In the area of asset and liability management, SAS helps improve regulatory compliance and instills powerful balance sheet management capabilities. It enables institutions to better handle their assets and liabilities, ensuring a more stable financial position.
For credit risk management, a broad range of scalable credit models can be deployed to continuously manage loan portfolios. This allows for more accurate assessment and mitigation of credit risks.
Enterprise stress testing is another key feature. SAS enables the simulation over multiple scenarios, producing results faster with a richer analysis to inform business decision making. This is crucial for understanding how the institution will fare under different economic conditions.
The expected credit loss solution allows for the execution of the entire ECL process in a substantially reduced time frame using a controlled, high-performance environment. It helps in predicting and managing potential credit losses more effectively.
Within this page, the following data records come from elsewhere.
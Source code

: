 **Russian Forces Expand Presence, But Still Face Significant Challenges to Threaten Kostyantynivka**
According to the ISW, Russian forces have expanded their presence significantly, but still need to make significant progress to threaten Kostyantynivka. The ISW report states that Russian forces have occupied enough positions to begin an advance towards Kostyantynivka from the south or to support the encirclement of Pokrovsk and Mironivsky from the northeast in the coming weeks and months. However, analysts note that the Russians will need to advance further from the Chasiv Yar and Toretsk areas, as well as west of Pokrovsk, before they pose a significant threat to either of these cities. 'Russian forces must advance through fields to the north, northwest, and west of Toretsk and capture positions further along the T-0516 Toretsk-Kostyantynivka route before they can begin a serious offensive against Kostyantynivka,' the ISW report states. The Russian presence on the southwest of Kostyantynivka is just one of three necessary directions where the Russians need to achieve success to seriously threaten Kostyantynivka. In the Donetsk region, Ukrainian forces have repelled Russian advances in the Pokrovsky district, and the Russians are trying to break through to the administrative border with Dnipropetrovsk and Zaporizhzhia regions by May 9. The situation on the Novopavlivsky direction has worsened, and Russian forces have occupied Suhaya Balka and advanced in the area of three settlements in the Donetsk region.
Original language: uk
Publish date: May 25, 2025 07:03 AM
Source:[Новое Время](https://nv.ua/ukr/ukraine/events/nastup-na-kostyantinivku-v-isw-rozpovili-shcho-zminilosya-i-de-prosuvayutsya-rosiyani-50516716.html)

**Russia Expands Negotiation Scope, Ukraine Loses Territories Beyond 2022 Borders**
Risk governance is also emphasized, with the software allowing for proactive governance of risk management processes to achieve business and regulatory goals. This ensures that risks are managed in line with the institution's overall objectives and regulatory requirements.
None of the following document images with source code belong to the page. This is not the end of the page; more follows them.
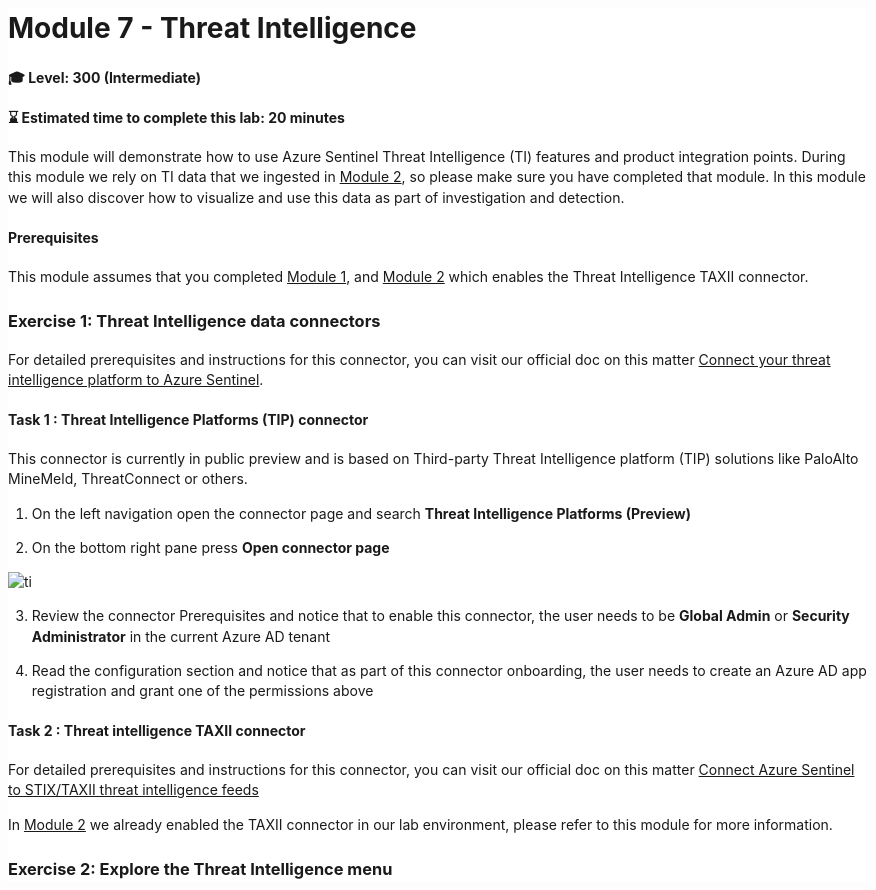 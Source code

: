 # Module 7 - Threat Intelligence

#### 🎓 Level: 300 (Intermediate)
#### ⌛ Estimated time to complete this lab: 20 minutes

This module will demonstrate how to use Azure Sentinel Threat Intelligence (TI) features and product integration points.
During this module we rely on TI data that we ingested in [Module 2](Module-2-Data-Connectors.md), so please make sure you have completed that module.
In this module we will also discover how to visualize and use this data as part of investigation and detection.


#### Prerequisites
This module assumes that you completed [Module 1](Module-1-Setting-up-the-environment.md), and [Module 2](Module-2-Data-Connectors.md) which enables the Threat Intelligence TAXII connector.


### Exercise 1: Threat Intelligence data connectors

For detailed prerequisites and instructions for this connector, you can visit our official doc on this matter [Connect your threat intelligence platform to Azure Sentinel](https://docs.microsoft.com/azure/sentinel/connect-threat-intelligence-tip).

#### Task 1 : Threat Intelligence Platforms (TIP) connector 

This connector is currently in public preview and is based on Third-party Threat Intelligence platform (TIP) solutions like PaloAlto MineMeld, ThreatConnect or others.

1. On the left navigation open the connector page and search **Threat Intelligence Platforms (Preview)**

2. On the bottom right pane press **Open connector page**

![ti](../Images/TI1.png)

3. Review the connector Prerequisites and notice that to enable this connector, the user needs to be **Global Admin** or **Security Administrator** in the current Azure AD tenant

4. Read the configuration section and notice that as part of this connector onboarding, the user needs to create an Azure AD app registration and grant one of the permissions above
	
#### Task 2 : Threat intelligence TAXII connector

For detailed prerequisites and instructions for this connector, you can visit our official doc on this matter [Connect Azure Sentinel to STIX/TAXII threat intelligence feeds](https://docs.microsoft.com/azure/sentinel/connect-threat-intelligence-taxii)

In [Module 2](Module-2-Data-Connectors.md) we already enabled the TAXII connector in our lab environment, please refer to this module for more information.


### Exercise 2: Explore the Threat Intelligence menu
In the context of insurance risk management, SAS provides a single, integrated framework for IFRS 17 and Solvency II compliance and beyond. This simplifies the complex task of ensuring compliance in the insurance industry.
Overall, SAS's risk management software provides financial institutions with the tools and analytics they need to navigate the complex landscape of risk, optimize their capital and liquidity, and meet regulatory demands with confidence.